### Required action
Give the data again exactly, from its opening line through the line in which "#### Hint about:home" appears.

(Beginning of Material provided)

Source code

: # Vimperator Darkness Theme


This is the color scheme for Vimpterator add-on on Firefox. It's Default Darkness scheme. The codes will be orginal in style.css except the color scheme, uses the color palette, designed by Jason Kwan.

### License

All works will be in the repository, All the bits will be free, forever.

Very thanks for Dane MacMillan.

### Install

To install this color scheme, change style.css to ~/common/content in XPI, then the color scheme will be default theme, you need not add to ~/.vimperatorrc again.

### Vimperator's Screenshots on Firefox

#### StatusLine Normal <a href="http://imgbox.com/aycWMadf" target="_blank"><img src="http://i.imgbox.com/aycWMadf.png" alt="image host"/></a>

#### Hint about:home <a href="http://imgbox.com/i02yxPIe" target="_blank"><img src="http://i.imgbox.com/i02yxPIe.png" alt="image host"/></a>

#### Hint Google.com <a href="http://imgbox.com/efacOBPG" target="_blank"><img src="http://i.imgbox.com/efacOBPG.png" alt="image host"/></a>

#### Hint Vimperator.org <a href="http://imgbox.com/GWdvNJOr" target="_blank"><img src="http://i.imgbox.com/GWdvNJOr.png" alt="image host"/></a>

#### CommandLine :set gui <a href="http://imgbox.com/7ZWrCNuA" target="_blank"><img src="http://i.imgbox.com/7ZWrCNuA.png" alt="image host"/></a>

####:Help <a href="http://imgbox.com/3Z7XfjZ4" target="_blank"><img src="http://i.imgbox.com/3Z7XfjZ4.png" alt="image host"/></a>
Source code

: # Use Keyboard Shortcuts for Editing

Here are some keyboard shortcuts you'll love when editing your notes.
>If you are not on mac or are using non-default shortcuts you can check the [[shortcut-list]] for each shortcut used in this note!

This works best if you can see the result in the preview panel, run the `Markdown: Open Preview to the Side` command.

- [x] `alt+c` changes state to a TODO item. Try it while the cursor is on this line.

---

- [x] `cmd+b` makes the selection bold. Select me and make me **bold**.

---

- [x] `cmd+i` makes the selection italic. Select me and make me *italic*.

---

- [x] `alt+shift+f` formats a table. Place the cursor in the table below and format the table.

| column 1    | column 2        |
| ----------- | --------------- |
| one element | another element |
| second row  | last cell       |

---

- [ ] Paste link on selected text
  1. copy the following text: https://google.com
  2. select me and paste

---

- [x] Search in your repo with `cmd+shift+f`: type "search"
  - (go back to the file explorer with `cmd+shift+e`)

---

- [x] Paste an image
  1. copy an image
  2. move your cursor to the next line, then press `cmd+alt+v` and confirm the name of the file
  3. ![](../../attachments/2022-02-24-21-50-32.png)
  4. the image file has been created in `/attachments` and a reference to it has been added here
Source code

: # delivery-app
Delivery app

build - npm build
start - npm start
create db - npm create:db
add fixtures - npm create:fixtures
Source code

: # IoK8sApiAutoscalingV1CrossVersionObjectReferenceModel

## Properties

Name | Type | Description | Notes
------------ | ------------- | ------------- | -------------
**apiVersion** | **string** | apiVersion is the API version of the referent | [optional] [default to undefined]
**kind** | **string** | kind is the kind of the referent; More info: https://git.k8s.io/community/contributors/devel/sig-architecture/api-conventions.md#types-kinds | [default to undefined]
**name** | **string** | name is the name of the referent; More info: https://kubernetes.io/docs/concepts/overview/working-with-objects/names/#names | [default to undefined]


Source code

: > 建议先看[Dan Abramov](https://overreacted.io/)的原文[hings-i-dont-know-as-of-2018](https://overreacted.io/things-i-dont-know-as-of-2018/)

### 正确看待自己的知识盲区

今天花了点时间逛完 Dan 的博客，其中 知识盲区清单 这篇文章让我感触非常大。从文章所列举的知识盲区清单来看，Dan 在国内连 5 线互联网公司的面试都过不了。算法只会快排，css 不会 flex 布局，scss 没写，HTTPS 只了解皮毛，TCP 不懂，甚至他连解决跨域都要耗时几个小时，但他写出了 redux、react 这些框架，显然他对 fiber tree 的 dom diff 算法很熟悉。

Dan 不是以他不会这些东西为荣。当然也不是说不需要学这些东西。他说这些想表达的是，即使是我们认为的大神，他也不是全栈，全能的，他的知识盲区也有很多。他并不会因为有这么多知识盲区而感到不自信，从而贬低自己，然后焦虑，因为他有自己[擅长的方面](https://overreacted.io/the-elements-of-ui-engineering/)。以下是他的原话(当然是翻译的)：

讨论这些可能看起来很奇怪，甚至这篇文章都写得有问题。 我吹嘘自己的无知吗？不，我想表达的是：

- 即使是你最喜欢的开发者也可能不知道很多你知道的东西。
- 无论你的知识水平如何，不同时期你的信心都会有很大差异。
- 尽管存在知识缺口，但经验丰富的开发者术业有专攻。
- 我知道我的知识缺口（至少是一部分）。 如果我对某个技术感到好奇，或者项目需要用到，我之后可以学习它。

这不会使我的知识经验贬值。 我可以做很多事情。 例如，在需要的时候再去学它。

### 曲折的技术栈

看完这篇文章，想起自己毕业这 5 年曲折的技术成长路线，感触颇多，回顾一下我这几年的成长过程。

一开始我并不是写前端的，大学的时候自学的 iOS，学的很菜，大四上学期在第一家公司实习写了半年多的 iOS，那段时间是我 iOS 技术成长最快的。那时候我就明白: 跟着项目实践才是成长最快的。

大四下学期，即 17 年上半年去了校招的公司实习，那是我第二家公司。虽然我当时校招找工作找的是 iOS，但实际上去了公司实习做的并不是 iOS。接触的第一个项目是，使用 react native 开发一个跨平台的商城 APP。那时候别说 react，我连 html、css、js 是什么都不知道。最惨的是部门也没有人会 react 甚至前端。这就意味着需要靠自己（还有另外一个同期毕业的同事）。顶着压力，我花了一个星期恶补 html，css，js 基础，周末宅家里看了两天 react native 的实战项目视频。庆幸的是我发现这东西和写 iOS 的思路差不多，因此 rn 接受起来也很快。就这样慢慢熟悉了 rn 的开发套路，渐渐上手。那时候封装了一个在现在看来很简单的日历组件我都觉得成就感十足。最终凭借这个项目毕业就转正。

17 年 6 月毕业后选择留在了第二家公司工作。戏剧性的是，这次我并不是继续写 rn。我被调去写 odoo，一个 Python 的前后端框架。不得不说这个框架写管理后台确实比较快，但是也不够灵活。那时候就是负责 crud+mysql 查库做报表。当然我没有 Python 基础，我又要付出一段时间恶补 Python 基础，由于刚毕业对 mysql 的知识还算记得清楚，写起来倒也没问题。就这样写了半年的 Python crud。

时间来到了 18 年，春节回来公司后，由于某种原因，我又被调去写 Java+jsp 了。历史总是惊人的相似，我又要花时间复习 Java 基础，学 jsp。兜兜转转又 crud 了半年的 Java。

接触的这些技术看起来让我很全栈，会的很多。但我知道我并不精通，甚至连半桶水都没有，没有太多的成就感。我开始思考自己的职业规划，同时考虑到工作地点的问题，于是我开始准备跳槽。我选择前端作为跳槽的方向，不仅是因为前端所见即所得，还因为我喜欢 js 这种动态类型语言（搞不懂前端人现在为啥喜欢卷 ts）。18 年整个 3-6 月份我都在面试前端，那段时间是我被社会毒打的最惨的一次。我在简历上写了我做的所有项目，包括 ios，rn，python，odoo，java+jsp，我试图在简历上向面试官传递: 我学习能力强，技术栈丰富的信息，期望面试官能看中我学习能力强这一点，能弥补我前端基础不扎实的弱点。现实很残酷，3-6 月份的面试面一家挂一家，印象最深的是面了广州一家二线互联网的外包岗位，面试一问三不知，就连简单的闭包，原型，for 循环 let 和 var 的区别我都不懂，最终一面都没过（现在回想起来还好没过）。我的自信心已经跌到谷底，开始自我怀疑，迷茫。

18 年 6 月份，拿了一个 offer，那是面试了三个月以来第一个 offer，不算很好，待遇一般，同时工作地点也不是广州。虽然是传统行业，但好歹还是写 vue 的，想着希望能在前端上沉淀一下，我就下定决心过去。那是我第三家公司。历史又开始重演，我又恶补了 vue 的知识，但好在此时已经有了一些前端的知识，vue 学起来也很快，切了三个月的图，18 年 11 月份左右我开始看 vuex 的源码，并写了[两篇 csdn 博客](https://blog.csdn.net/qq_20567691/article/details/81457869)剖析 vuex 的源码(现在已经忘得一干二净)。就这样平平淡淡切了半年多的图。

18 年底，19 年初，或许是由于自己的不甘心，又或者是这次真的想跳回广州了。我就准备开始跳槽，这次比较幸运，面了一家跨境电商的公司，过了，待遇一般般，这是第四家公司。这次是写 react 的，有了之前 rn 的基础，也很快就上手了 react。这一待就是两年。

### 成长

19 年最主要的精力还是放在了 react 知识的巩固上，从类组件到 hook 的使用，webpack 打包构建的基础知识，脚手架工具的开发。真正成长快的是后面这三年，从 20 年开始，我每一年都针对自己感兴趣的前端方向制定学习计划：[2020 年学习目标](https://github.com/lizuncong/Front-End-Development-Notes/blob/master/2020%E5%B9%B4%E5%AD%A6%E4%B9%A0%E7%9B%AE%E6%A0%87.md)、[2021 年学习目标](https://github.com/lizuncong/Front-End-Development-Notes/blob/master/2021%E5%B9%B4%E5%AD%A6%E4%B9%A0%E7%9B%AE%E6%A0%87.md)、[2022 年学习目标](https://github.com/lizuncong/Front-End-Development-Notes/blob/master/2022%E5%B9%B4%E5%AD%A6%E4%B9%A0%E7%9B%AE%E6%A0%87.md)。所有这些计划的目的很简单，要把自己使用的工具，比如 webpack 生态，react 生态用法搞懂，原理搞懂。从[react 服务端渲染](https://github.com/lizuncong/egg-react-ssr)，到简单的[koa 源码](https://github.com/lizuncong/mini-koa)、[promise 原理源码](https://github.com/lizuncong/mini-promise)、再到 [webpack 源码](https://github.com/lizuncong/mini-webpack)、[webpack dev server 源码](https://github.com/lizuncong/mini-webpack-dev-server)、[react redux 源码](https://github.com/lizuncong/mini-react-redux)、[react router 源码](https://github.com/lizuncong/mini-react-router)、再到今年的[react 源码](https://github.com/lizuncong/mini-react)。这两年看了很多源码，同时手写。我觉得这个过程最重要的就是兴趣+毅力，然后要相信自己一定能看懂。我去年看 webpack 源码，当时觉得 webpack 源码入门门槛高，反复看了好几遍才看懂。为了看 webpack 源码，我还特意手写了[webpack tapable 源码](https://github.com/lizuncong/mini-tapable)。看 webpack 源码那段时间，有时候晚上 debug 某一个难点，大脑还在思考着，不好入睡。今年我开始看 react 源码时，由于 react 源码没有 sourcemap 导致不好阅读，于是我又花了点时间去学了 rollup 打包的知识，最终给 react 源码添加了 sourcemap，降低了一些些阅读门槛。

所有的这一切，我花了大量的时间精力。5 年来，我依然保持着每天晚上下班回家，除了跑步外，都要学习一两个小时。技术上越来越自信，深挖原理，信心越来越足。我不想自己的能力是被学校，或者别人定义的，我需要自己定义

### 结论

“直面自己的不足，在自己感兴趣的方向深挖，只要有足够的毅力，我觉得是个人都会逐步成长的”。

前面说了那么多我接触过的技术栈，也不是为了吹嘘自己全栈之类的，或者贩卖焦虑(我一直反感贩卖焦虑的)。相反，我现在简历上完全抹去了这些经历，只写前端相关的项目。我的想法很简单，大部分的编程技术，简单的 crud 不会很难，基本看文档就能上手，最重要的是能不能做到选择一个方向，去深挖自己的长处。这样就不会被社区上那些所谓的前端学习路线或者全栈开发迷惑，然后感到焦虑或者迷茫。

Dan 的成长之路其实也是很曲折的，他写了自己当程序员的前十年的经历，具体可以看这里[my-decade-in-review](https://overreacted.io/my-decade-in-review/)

(End of Material provided)

### Exercise result
Source code

: # Vimperator Darkness Theme


This is the color scheme for Vimpterator add-on on Firefox. It's Default Darkness scheme. The codes will be orginal in style.css except the color scheme, uses the color palette, designed by Jason Kwan.

### License

All works will be in the repository, All the bits will be free, forever.

Very thanks for Dane MacMillan.

### Install

To install this color scheme, change style.css to ~/common/content in XPI, then the color scheme will be default theme, you need not add to ~/.vimperatorrc again.

### Vimperator's Screenshots on Firefox

#### StatusLine Normal <a href="http://imgbox.com/aycWMadf" target="_blank"><img src="http://i.imgbox.com/aycWMadf.png" alt="image host"/></a>

#### Hint about:home <a href="http://imgbox.com/i02yxPIe" target="_blank"><img src="http://i.imgbox.com/i02yxPIe.png" alt="image host"/></a>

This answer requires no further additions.